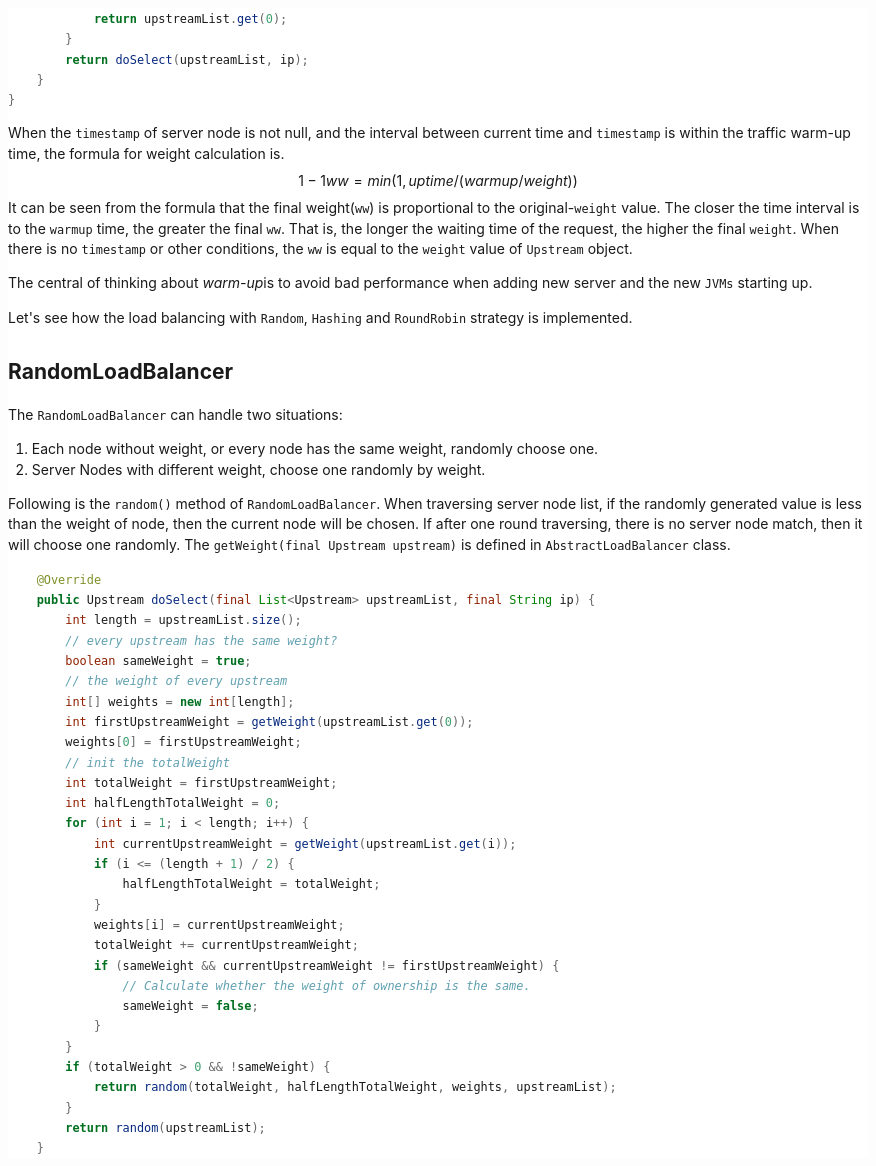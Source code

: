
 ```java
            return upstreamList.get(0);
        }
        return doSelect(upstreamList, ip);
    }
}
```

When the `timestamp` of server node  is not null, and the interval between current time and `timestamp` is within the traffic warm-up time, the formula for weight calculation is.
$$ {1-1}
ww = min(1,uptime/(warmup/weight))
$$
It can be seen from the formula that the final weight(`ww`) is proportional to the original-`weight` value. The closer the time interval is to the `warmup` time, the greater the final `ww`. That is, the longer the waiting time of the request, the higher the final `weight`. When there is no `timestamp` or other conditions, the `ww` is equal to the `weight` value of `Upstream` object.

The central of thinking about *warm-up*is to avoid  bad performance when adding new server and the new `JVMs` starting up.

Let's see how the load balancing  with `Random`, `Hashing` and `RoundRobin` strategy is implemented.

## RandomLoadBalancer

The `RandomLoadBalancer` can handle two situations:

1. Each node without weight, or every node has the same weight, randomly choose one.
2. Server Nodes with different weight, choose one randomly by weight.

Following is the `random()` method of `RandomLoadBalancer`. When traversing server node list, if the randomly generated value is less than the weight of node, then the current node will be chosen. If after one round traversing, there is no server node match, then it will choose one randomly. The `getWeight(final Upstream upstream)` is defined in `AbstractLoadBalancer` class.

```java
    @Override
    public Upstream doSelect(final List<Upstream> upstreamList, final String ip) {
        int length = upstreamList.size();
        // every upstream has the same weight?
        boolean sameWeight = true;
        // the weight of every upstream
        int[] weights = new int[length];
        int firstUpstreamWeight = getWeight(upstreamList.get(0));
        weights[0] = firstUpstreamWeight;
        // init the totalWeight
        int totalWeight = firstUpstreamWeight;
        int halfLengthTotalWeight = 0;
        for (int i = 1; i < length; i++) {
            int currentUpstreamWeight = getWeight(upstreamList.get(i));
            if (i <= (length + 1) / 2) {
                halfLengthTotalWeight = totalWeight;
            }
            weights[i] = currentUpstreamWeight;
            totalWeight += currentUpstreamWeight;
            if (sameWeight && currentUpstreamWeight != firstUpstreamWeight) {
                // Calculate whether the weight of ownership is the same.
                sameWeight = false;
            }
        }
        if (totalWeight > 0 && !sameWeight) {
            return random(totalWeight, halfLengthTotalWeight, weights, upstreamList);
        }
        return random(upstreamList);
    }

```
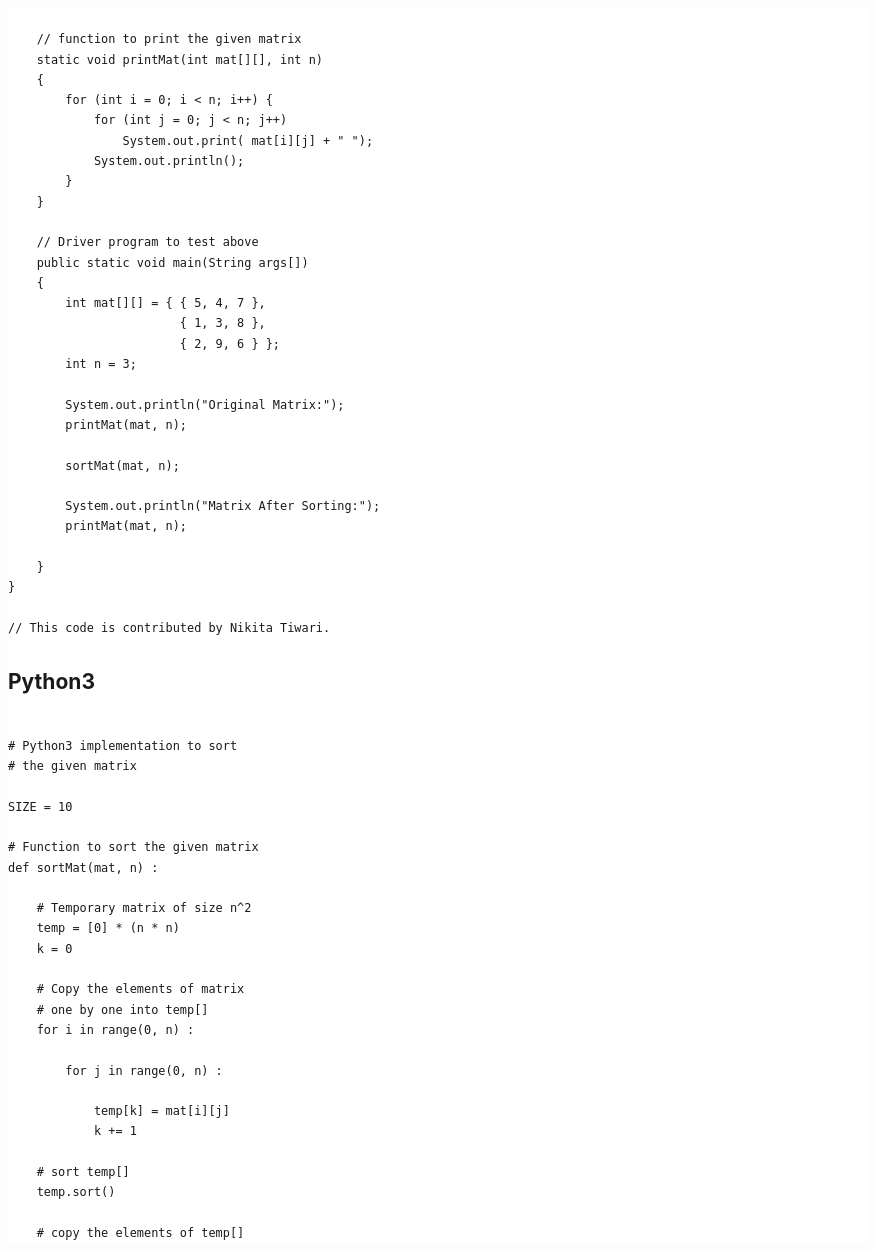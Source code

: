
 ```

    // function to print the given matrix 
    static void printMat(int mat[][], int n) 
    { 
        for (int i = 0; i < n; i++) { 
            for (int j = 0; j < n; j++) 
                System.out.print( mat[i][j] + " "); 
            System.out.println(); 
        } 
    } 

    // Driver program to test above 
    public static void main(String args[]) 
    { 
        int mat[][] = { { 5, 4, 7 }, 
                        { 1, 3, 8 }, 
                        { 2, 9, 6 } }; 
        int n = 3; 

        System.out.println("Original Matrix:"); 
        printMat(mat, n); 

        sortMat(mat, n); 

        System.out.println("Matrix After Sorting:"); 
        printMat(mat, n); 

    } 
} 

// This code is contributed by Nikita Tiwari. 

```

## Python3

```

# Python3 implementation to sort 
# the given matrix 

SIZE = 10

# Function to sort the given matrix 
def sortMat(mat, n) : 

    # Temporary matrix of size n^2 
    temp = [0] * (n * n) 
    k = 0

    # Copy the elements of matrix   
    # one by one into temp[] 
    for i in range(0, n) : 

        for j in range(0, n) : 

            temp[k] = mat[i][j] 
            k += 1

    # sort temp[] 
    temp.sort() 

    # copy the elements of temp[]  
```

————————

**EXERCISE GOAL**
Set the records down again exactly as given, and leave the pictures out.

**ANSWER**
Source code

:
 ```java
            return upstreamList.get(0);
        }
        return doSelect(upstreamList, ip);
    }
}
```

When the `timestamp` of server node  is not null, and the interval between current time and `timestamp` is within the traffic warm-up time, the formula for weight calculation is.
$$ {1-1}
ww = min(1,uptime/(warmup/weight))
$$
It can be seen from the formula that the final weight(`ww`) is proportional to the original-`weight` value. The closer the time interval is to the `warmup` time, the greater the final `ww`. That is, the longer the waiting time of the request, the higher the final `weight`. When there is no `timestamp` or other conditions, the `ww` is equal to the `weight` value of `Upstream` object.

The central of thinking about *warm-up*is to avoid  bad performance when adding new server and the new `JVMs` starting up.

Let's see how the load balancing  with `Random`, `Hashing` and `RoundRobin` strategy is implemented.

## RandomLoadBalancer

The `RandomLoadBalancer` can handle two situations:

1. Each node without weight, or every node has the same weight, randomly choose one.
2. Server Nodes with different weight, choose one randomly by weight.

Following is the `random()` method of `RandomLoadBalancer`. When traversing server node list, if the randomly generated value is less than the weight of node, then the current node will be chosen. If after one round traversing, there is no server node match, then it will choose one randomly. The `getWeight(final Upstream upstream)` is defined in `AbstractLoadBalancer` class.

```java
    @Override
    public Upstream doSelect(final List<Upstream> upstreamList, final String ip) {
        int length = upstreamList.size();
        // every upstream has the same weight?
        boolean sameWeight = true;
        // the weight of every upstream
        int[] weights = new int[length];
        int firstUpstreamWeight = getWeight(upstreamList.get(0));
        weights[0] = firstUpstreamWeight;
        // init the totalWeight
        int totalWeight = firstUpstreamWeight;
        int halfLengthTotalWeight = 0;
        for (int i = 1; i < length; i++) {
            int currentUpstreamWeight = getWeight(upstreamList.get(i));
            if (i <= (length + 1) / 2) {
                halfLengthTotalWeight = totalWeight;
            }
            weights[i] = currentUpstreamWeight;
            totalWeight += currentUpstreamWeight;
            if (sameWeight && currentUpstreamWeight != firstUpstreamWeight) {
                // Calculate whether the weight of ownership is the same.
                sameWeight = false;
            }
        }
        if (totalWeight > 0 && !sameWeight) {
            return random(totalWeight, halfLengthTotalWeight, weights, upstreamList);
        }
        return random(upstreamList);
    }

```
Source code

:
 ```

    // function to print the given matrix 
    static void printMat(int mat[][], int n) 
    { 
        for (int i = 0; i < n; i++) { 
            for (int j = 0; j < n; j++) 
                System.out.print( mat[i][j] + " "); 
            System.out.println(); 
        } 
    } 

    // Driver program to test above 
    public static void main(String args[]) 
    { 
        int mat[][] = { { 5, 4, 7 }, 
                        { 1, 3, 8 }, 
                        { 2, 9, 6 } }; 
        int n = 3; 

        System.out.println("Original Matrix:"); 
        printMat(mat, n); 

        sortMat(mat, n); 

        System.out.println("Matrix After Sorting:"); 
        printMat(mat, n); 

    } 
} 

// This code is contributed by Nikita Tiwari. 

```

## Python3

```

# Python3 implementation to sort 
# the given matrix 

SIZE = 10

# Function to sort the given matrix 
def sortMat(mat, n) : 

    # Temporary matrix of size n^2 
    temp = [0] * (n * n) 
    k = 0

    # Copy the elements of matrix   
    # one by one into temp[] 
    for i in range(0, n) : 

        for j in range(0, n) : 

            temp[k] = mat[i][j] 
            k += 1

    # sort temp[] 
    temp.sort() 

    # copy the elements of temp[]  
```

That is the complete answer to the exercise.